### ASSIGNED TASK
What number of lines in the entries hold the string "dict"? Answer with it alone.

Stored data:

━━━━━━━━━━━━━━━━━━━━━━━━━━━━━━

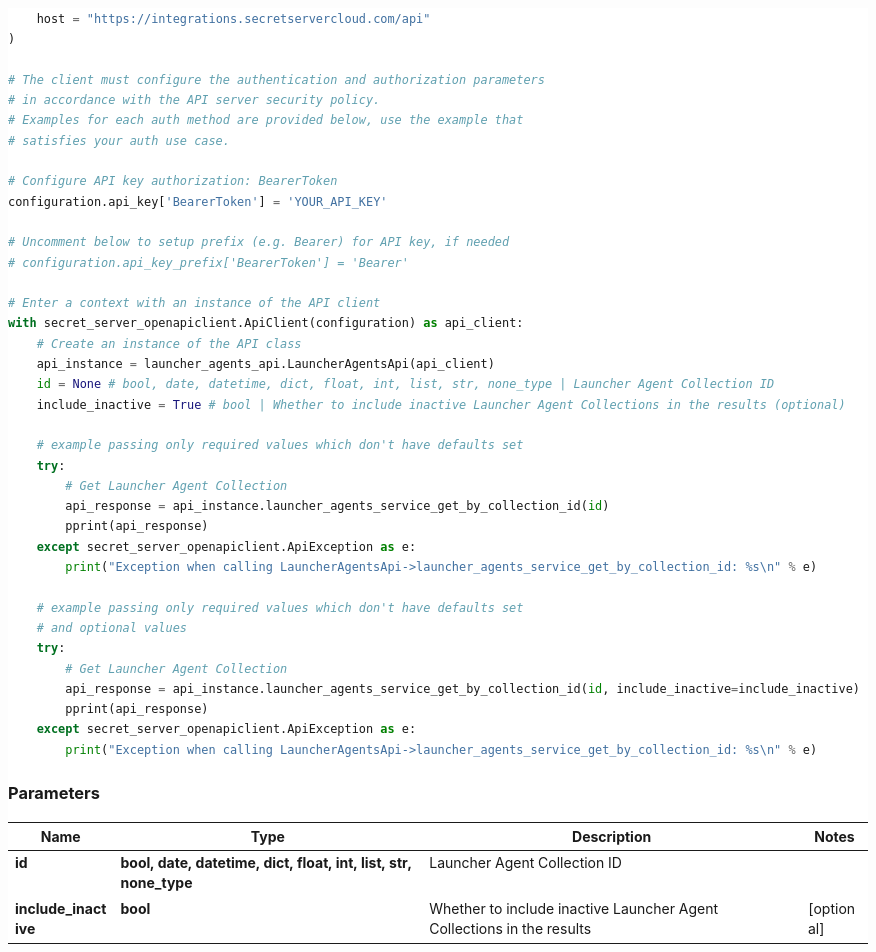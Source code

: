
 ```python
    host = "https://integrations.secretservercloud.com/api"
)

# The client must configure the authentication and authorization parameters
# in accordance with the API server security policy.
# Examples for each auth method are provided below, use the example that
# satisfies your auth use case.

# Configure API key authorization: BearerToken
configuration.api_key['BearerToken'] = 'YOUR_API_KEY'

# Uncomment below to setup prefix (e.g. Bearer) for API key, if needed
# configuration.api_key_prefix['BearerToken'] = 'Bearer'

# Enter a context with an instance of the API client
with secret_server_openapiclient.ApiClient(configuration) as api_client:
    # Create an instance of the API class
    api_instance = launcher_agents_api.LauncherAgentsApi(api_client)
    id = None # bool, date, datetime, dict, float, int, list, str, none_type | Launcher Agent Collection ID
    include_inactive = True # bool | Whether to include inactive Launcher Agent Collections in the results (optional)

    # example passing only required values which don't have defaults set
    try:
        # Get Launcher Agent Collection
        api_response = api_instance.launcher_agents_service_get_by_collection_id(id)
        pprint(api_response)
    except secret_server_openapiclient.ApiException as e:
        print("Exception when calling LauncherAgentsApi->launcher_agents_service_get_by_collection_id: %s\n" % e)

    # example passing only required values which don't have defaults set
    # and optional values
    try:
        # Get Launcher Agent Collection
        api_response = api_instance.launcher_agents_service_get_by_collection_id(id, include_inactive=include_inactive)
        pprint(api_response)
    except secret_server_openapiclient.ApiException as e:
        print("Exception when calling LauncherAgentsApi->launcher_agents_service_get_by_collection_id: %s\n" % e)
```


### Parameters

Name | Type | Description  | Notes
------------- | ------------- | ------------- | -------------
 **id** | **bool, date, datetime, dict, float, int, list, str, none_type**| Launcher Agent Collection ID |
 **include_inactive** | **bool**| Whether to include inactive Launcher Agent Collections in the results | [optional]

━━━━━━━━━━━━━━━━━━━━━━━━━━━━━━

### EXPECTED OUTPUT
2